Computer Chess Club Archives


Search

Terms

Messages

Subject: Ed Schröder's attack bytes or SEE with SSE2?

Author: Gerd Isenberg

Date: 16:35:04 08/11/04


Hi all,

Ed's attack byte idea has the merit to delegate register intensive computing to
pre-calculated table lookup:

char TABLE [12] [256] [256];

With own and opposite attack bytes and target content (piece/empty square in
case of capture/move) to index that array and to get some SEE-like value.

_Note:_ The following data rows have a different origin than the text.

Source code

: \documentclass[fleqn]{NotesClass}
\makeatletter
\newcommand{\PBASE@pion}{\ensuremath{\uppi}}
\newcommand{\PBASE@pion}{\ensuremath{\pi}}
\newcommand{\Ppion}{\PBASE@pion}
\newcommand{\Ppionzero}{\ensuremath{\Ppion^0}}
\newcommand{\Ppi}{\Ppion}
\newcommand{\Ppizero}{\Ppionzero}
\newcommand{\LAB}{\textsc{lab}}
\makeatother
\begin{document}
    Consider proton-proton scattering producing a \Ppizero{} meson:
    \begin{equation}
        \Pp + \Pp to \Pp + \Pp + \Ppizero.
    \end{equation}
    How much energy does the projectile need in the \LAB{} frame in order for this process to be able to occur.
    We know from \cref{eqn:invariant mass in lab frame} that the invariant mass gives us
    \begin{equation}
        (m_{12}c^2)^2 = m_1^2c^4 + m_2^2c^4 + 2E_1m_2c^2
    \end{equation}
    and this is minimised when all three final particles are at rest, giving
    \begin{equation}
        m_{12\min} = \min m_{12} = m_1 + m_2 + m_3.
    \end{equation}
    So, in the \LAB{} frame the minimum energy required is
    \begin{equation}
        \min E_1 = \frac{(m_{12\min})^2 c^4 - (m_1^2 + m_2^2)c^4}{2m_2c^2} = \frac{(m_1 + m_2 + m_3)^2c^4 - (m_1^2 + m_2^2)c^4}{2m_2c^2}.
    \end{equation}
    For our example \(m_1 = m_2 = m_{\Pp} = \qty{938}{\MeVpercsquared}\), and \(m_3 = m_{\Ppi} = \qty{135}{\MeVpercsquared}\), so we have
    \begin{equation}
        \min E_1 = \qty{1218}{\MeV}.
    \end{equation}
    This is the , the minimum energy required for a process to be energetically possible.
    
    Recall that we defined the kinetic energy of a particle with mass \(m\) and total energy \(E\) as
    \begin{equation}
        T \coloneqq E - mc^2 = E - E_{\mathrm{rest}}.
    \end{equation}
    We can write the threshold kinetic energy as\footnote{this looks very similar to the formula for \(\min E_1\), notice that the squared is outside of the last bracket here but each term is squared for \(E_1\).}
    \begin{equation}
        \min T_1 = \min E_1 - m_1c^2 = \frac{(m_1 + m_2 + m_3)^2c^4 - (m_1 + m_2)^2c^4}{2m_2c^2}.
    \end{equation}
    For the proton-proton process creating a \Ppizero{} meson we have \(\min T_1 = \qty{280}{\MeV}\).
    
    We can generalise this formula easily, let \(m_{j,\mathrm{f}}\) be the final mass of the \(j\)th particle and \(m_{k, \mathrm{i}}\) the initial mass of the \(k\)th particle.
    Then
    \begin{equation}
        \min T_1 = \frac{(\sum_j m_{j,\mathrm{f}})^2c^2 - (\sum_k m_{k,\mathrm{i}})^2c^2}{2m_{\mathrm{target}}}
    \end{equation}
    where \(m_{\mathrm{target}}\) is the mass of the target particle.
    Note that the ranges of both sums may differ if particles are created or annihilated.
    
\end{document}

http://members.home.nl/matador/chess840.htm#HW
Evaluation in REBEL (hanging pieces)

----------------------- bitboard centric on ----------------------------

Unfortunately this nice idea don't fits really good my bitboard centric
paradigms ;-)

Because i like to avoid any square indices like from or to, but only sets and
"magic" move numbers.

For instance a set of opposite pawn attacks to empty squares (or defending own
pawns) is a subset of a taboo set of king, queen, rook and light pieces. Some
"attack count" bitboards may easily be computed, at least or exclusive 1,2,3(,4)
attacks, as well as several taboo-sets for king and pieces.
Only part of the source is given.